Sortino Ratio
A risk-adjusted return measure that only penalizes downside volatility.
The Sortino ratio is a variation of the Sharpe ratio that only considers downside volatility when measuring risk. Instead of dividing by the total standard deviation of returns (which includes both gains and losses), the Sortino ratio divides by the downside deviation — the standard deviation of negative returns only. This makes it a better measure for strategies with asymmetric return profiles, which includes most options strategies.
Why It Matters
The Sharpe ratio has a fundamental flaw for options traders: it penalizes upside volatility. If your strategy occasionally produces large gains (a long call hitting big, a crash hedge paying off), the Sharpe ratio treats that as "risk" and punishes you for it. The Sortino ratio fixes this by only counting downside moves as risk, which better reflects how traders actually think about risk.
This distinction is especially important for options strategies that have skewed return distributions. A strategy that buys OTM calls and loses small amounts most months but occasionally makes a large gain will have a mediocre Sharpe ratio but might have an excellent Sortino ratio. Conversely, a strategy that sells options and collects steady income but occasionally suffers a large loss might have a decent Sharpe but a poor Sortino — revealing the hidden downside risk.
How It Works
The formula:
Sortino Ratio = (Portfolio Return - Target Return) / Downside Deviation
The target return is often set to the risk-free rate or zero. Downside deviation is calculated using only the returns that fall below the target.

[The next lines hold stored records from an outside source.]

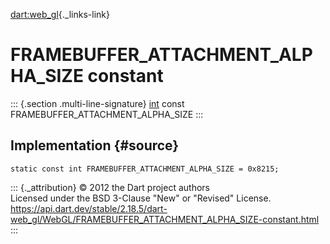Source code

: [dart:web\_gl](../../dart-web_gl/dart-web_gl-library){._links-link}

FRAMEBUFFER\_ATTACHMENT\_ALPHA\_SIZE constant
=============================================

::: {.section .multi-line-signature}
[int](../../dart-core/int-class) const
FRAMEBUFFER\_ATTACHMENT\_ALPHA\_SIZE
:::

Implementation {#source}
--------------

``` {.language-dart data-language="dart"}
static const int FRAMEBUFFER_ATTACHMENT_ALPHA_SIZE = 0x8215;
```

::: {._attribution}
© 2012 the Dart project authors\
Licensed under the BSD 3-Clause \"New\" or \"Revised\" License.\
<https://api.dart.dev/stable/2.18.5/dart-web_gl/WebGL/FRAMEBUFFER_ATTACHMENT_ALPHA_SIZE-constant.html>
:::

Calculating downside deviation:
- Collect all periodic returns (daily, weekly, or monthly)
- Identify returns that fall below the target (the "bad" returns)
- Square each shortfall (difference between return and target)

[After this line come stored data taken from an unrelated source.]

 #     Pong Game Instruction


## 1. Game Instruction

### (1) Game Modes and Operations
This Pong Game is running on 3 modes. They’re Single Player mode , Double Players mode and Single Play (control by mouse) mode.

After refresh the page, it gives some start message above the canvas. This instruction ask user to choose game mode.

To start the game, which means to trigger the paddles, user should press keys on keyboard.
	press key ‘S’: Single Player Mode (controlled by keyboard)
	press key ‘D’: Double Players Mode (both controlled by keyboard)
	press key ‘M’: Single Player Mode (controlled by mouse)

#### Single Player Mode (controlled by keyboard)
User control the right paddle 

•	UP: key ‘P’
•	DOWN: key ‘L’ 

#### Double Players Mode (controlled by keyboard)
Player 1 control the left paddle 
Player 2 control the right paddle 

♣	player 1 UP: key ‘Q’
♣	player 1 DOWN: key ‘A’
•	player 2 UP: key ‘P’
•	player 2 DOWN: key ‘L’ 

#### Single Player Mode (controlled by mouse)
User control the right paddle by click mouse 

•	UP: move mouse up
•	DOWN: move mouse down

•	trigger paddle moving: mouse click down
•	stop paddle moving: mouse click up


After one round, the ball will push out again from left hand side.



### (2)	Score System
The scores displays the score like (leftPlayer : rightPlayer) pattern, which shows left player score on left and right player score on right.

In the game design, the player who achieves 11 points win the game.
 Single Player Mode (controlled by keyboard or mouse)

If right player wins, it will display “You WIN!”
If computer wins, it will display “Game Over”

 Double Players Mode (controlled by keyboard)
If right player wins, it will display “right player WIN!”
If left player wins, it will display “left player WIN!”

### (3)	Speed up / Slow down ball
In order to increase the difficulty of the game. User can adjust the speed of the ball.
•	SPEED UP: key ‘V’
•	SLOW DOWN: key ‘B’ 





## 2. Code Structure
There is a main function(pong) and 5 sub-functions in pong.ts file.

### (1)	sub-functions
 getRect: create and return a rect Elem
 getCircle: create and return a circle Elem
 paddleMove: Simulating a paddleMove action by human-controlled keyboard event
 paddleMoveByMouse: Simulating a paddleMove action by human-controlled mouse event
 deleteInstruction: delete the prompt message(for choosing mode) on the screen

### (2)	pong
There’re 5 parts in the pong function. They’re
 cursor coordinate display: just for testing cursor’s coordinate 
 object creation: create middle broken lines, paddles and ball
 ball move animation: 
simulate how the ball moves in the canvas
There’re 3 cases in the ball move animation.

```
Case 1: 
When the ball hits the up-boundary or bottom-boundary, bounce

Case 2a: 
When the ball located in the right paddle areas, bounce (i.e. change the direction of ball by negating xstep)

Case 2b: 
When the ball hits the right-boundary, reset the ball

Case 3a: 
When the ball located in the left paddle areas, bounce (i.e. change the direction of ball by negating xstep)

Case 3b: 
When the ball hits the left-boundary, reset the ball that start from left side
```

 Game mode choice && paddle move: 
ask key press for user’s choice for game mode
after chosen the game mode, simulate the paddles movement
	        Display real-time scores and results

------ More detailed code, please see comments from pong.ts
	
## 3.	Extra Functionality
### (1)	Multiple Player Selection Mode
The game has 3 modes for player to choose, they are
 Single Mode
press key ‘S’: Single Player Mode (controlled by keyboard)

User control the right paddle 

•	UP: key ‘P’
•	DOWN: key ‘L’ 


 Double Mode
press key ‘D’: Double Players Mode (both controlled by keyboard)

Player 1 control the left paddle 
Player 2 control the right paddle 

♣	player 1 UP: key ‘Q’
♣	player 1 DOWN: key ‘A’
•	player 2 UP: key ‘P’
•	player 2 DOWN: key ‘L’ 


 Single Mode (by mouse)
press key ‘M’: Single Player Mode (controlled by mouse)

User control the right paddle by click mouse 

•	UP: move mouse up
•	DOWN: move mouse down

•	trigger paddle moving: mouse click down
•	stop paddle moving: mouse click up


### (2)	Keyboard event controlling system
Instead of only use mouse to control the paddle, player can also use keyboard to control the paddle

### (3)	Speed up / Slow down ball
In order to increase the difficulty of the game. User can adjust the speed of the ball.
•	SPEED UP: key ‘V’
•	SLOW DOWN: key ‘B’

- Average the squared shortfalls across all periods (including zero for periods above target)
- Take the square root
Interpreting Sortino ratios:
- Below 1.0: The strategy's returns are not adequately compensating for its downside risk
- 1.0 to 2.0: Good downside risk-adjusted performance
- Above 2.0: Excellent — strong returns with limited downside
- Above 3.0: Outstanding — very high returns relative to downside risk
Sortino vs. Sharpe comparison:
- Strategy A (credit spreads): Sharpe 1.2, Sortino 1.0 — the Sortino is lower because most of the volatility is on the downside (occasional large losses)
- Strategy B (long straddles): Sharpe 0.7, Sortino 1.8 — the Sortino is much higher because most of the volatility is on the upside (occasional large wins)

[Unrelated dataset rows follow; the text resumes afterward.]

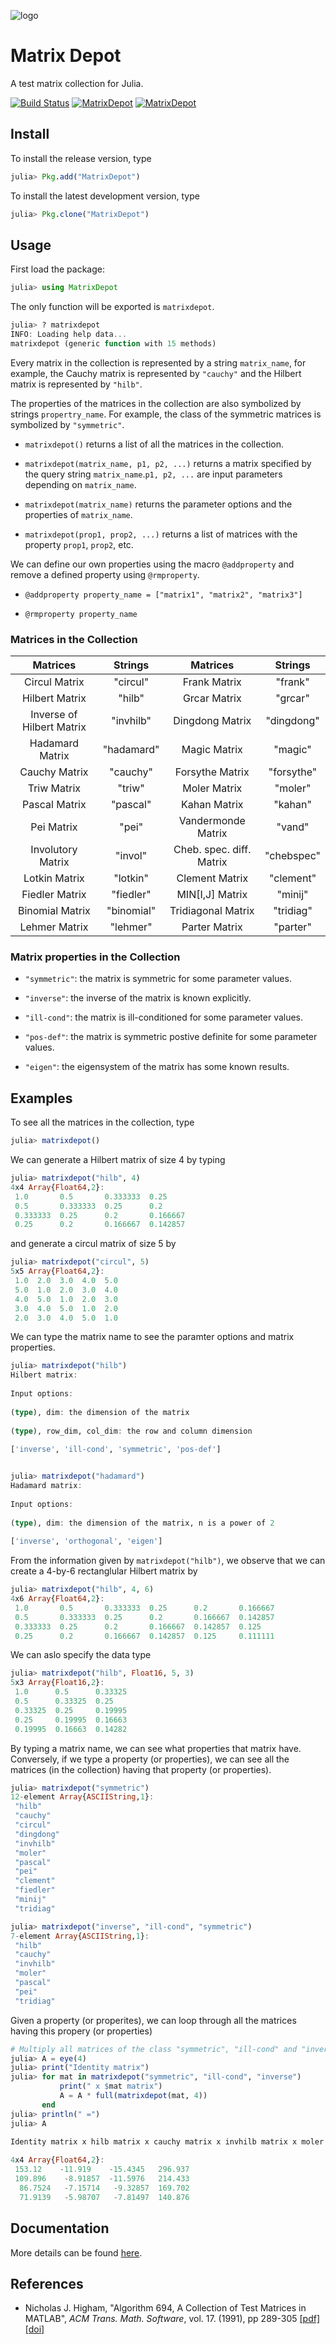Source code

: ![logo](doc/matrixdepot.png)

# Matrix Depot 

A test matrix collection for Julia.

[![Build Status](https://travis-ci.org/weijianzhang/MatrixDepot.jl.svg?branch=master)](https://travis-ci.org/weijianzhang/MatrixDepot.jl)
[![MatrixDepot](http://pkg.julialang.org/badges/MatrixDepot_release.svg)](http://pkg.julialang.org/?pkg=MatrixDepot&ver=release)
[![MatrixDepot](http://pkg.julialang.org/badges/MatrixDepot_nightly.svg)](http://pkg.julialang.org/?pkg=MatrixDepot&ver=nightly)

  
## Install

To install the release version, type

```julia
julia> Pkg.add("MatrixDepot")
```
To install the latest development version, type

```julia
julia> Pkg.clone("MatrixDepot")
```

## Usage

First load the package:

```julia
julia> using MatrixDepot
```

The only function will be exported is `matrixdepot`.

```julia
julia> ? matrixdepot
INFO: Loading help data...
matrixdepot (generic function with 15 methods)
```

Every matrix in the collection is represented by a string `matrix_name`, for
example, the Cauchy matrix is represented by `"cauchy"` and the Hilbert matrix
is represented by `"hilb"`.

The properties of the matrices in the collection are also symbolized by strings
`propertry_name`. For example, the class of the symmetric matrices is symbolized
by `"symmetric"`.

* `matrixdepot()` returns a list of all the matrices in the collection.

* `matrixdepot(matrix_name, p1, p2, ...)` returns a matrix specified
by the query string `matrix_name`.`p1, p2, ...` are input parameters
depending on `matrix_name`.

* `matrixdepot(matrix_name)` returns the parameter options and the properties of
`matrix_name`.

* `matrixdepot(prop1, prop2, ...)` returns a list of matrices with the property
`prop1`, `prop2`, etc.

We can define our own properties using the macro `@addproperty` and 
remove a defined property using `@rmproperty`.

* `@addproperty property_name = ["matrix1", "matrix2", "matrix3"]`

* `@rmproperty property_name`

### Matrices in the Collection

| Matrices                  | Strings   | Matrices                 | Strings   |
|:-------------------------:|:---------:|:------------------------:|:---------:|
| Circul Matrix             | "circul"  | Frank Matrix             | "frank"   | 
| Hilbert Matrix            | "hilb"    | Grcar Matrix             | "grcar"   |
| Inverse of Hilbert Matrix | "invhilb" | Dingdong Matrix          | "dingdong"|
| Hadamard Matrix           | "hadamard"| Magic Matrix             | "magic"   |
| Cauchy Matrix             | "cauchy"  | Forsythe Matrix          | "forsythe"|
| Triw Matrix               | "triw"    | Moler Matrix             | "moler"   |
| Pascal Matrix             | "pascal"  | Kahan Matrix             | "kahan"   |
| Pei Matrix                | "pei"     | Vandermonde Matrix       | "vand"    |
| Involutory Matrix         | "invol"   | Cheb. spec. diff. Matrix | "chebspec"| 
| Lotkin Matrix             | "lotkin"  | Clement Matrix           | "clement" |
| Fiedler Matrix            | "fiedler" | MIN[I,J] Matrix          | "minij"   |
| Binomial Matrix           | "binomial"| Tridiagonal Matrix       | "tridiag" |
| Lehmer Matrix             | "lehmer"  | Parter Matrix            | "parter"  |

### Matrix properties in the Collection

* `"symmetric"`: the matrix is symmetric for some parameter values.

* `"inverse"`: the inverse of the matrix is known explicitly.

* `"ill-cond"`: the matrix is ill-conditioned for some parameter values.

* `"pos-def"`: the matrix is symmetric postive definite for some parameter values.

* `"eigen"`: the eigensystem of the matrix has some known results.

## Examples

To see all the matrices in the collection, type

```julia
julia> matrixdepot()
```

We can generate a Hilbert matrix of size 4 by typing

```julia
julia> matrixdepot("hilb", 4)
4x4 Array{Float64,2}:
 1.0       0.5       0.333333  0.25    
 0.5       0.333333  0.25      0.2     
 0.333333  0.25      0.2       0.166667
 0.25      0.2       0.166667  0.142857
```

and generate a circul matrix of size 5 by

```julia
julia> matrixdepot("circul", 5)
5x5 Array{Float64,2}:
 1.0  2.0  3.0  4.0  5.0
 5.0  1.0  2.0  3.0  4.0
 4.0  5.0  1.0  2.0  3.0
 3.0  4.0  5.0  1.0  2.0
 2.0  3.0  4.0  5.0  1.0
```

We can type the matrix name to see the paramter options and matrix
properties.

```julia
julia> matrixdepot("hilb")
Hilbert matrix: 
                  
Input options: 
                  
(type), dim: the dimension of the matrix
                  
(type), row_dim, col_dim: the row and column dimension 
                  
['inverse', 'ill-cond', 'symmetric', 'pos-def']


julia> matrixdepot("hadamard")
Hadamard matrix: 
                  
Input options: 
                  
(type), dim: the dimension of the matrix, n is a power of 2 
                  
['inverse', 'orthogonal', 'eigen']
```

From the information given by `matrixdepot("hilb")`, we observe that we
can create a 4-by-6 rectanglular Hilbert matrix by

```julia
julia> matrixdepot("hilb", 4, 6)
4x6 Array{Float64,2}:
 1.0       0.5       0.333333  0.25      0.2       0.166667
 0.5       0.333333  0.25      0.2       0.166667  0.142857
 0.333333  0.25      0.2       0.166667  0.142857  0.125   
 0.25      0.2       0.166667  0.142857  0.125     0.111111
```

We can aslo specify the data type

```julia
julia> matrixdepot("hilb", Float16, 5, 3)
5x3 Array{Float16,2}:
 1.0      0.5      0.33325
 0.5      0.33325  0.25   
 0.33325  0.25     0.19995
 0.25     0.19995  0.16663
 0.19995  0.16663  0.14282
```

By typing a matrix name, we can see what properties that matrix have.
Conversely, if we type a property (or properties), we can see all the 
matrices (in the collection) having that property (or properties).

```julia
julia> matrixdepot("symmetric")
12-element Array{ASCIIString,1}:
 "hilb"    
 "cauchy"  
 "circul"  
 "dingdong"
 "invhilb" 
 "moler"   
 "pascal"  
 "pei"     
 "clement" 
 "fiedler" 
 "minij"   
 "tridiag" 

julia> matrixdepot("inverse", "ill-cond", "symmetric")
7-element Array{ASCIIString,1}:
 "hilb"   
 "cauchy" 
 "invhilb"
 "moler"  
 "pascal" 
 "pei"    
 "tridiag"
```  

Given a property (or properites), we can loop through all the matrices 
having this propery (or properties)

```julia
# Multiply all matrices of the class "symmetric", "ill-cond" and "inverse".
julia> A = eye(4)
julia> print("Identity matrix")
julia> for mat in matrixdepot("symmetric", "ill-cond", "inverse")
           print(" x $mat matrix")
           A = A * full(matrixdepot(mat, 4))
       end
julia> println(" =")
julia> A
   
Identity matrix x hilb matrix x cauchy matrix x invhilb matrix x moler matrix x pascal matrix x pei matrix x tridiag matrix =

4x4 Array{Float64,2}:
 153.12    -11.919    -15.4345   296.937
 109.896    -8.91857  -11.5976   214.433
  86.7524   -7.15714   -9.32857  169.702
  71.9139   -5.98707   -7.81497  140.876 
```

## Documentation

More details can be found [here](http://nbviewer.ipython.org/github/weijianzhang/MatrixDepot.jl/blob/master/doc/juliadoc.ipynb).

## References

- Nicholas J. Higham,
  "Algorithm 694, A Collection of Test Matrices in MATLAB",
  *ACM Trans. Math. Software*,
  vol. 17. (1991), pp 289-305
  [[pdf]](http://www.maths.manchester.ac.uk/~higham/narep/narep172.pdf)
  [[doi]](https://dx.doi.org/10.1145/114697.116805)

Strategy B might be the better risk-adjusted trade even though Strategy A has a higher Sharpe ratio.
When to use Sortino over Sharpe:
- Evaluating strategies with asymmetric payoffs (long options, tail hedges)
- Comparing strategies that have different return distributions
- When you care specifically about downside risk rather than total variability
- Anytime your return distribution is significantly skewed
Quick Example
Your options portfolio produces these monthly returns over 6 months: +3%, +2%, -5%, +4%, +1%, -2%. Target return is 0%.
Average monthly return: 0.5% Downside returns: -5% and -2% Downside deviation: sqrt(((5%)^2 + (2%)^2 + 0 + 0 + 0 + 0) / 6) = sqrt((0.0025 + 0.0004) / 6) = sqrt(0.000483) = 2.2%
Monthly Sortino = 0.5% / 2.2% = 0.23 Annualized Sortino = 0.23 x sqrt(12) = 0.79
Compare to Sharpe: the standard deviation of all returns is 3.1%, giving a monthly Sharpe of 0.5% / 3.1% = 0.16 and annualized Sharpe of 0.55. The Sortino is higher because it does not penalize the positive months, giving a more accurate picture of the downside risk.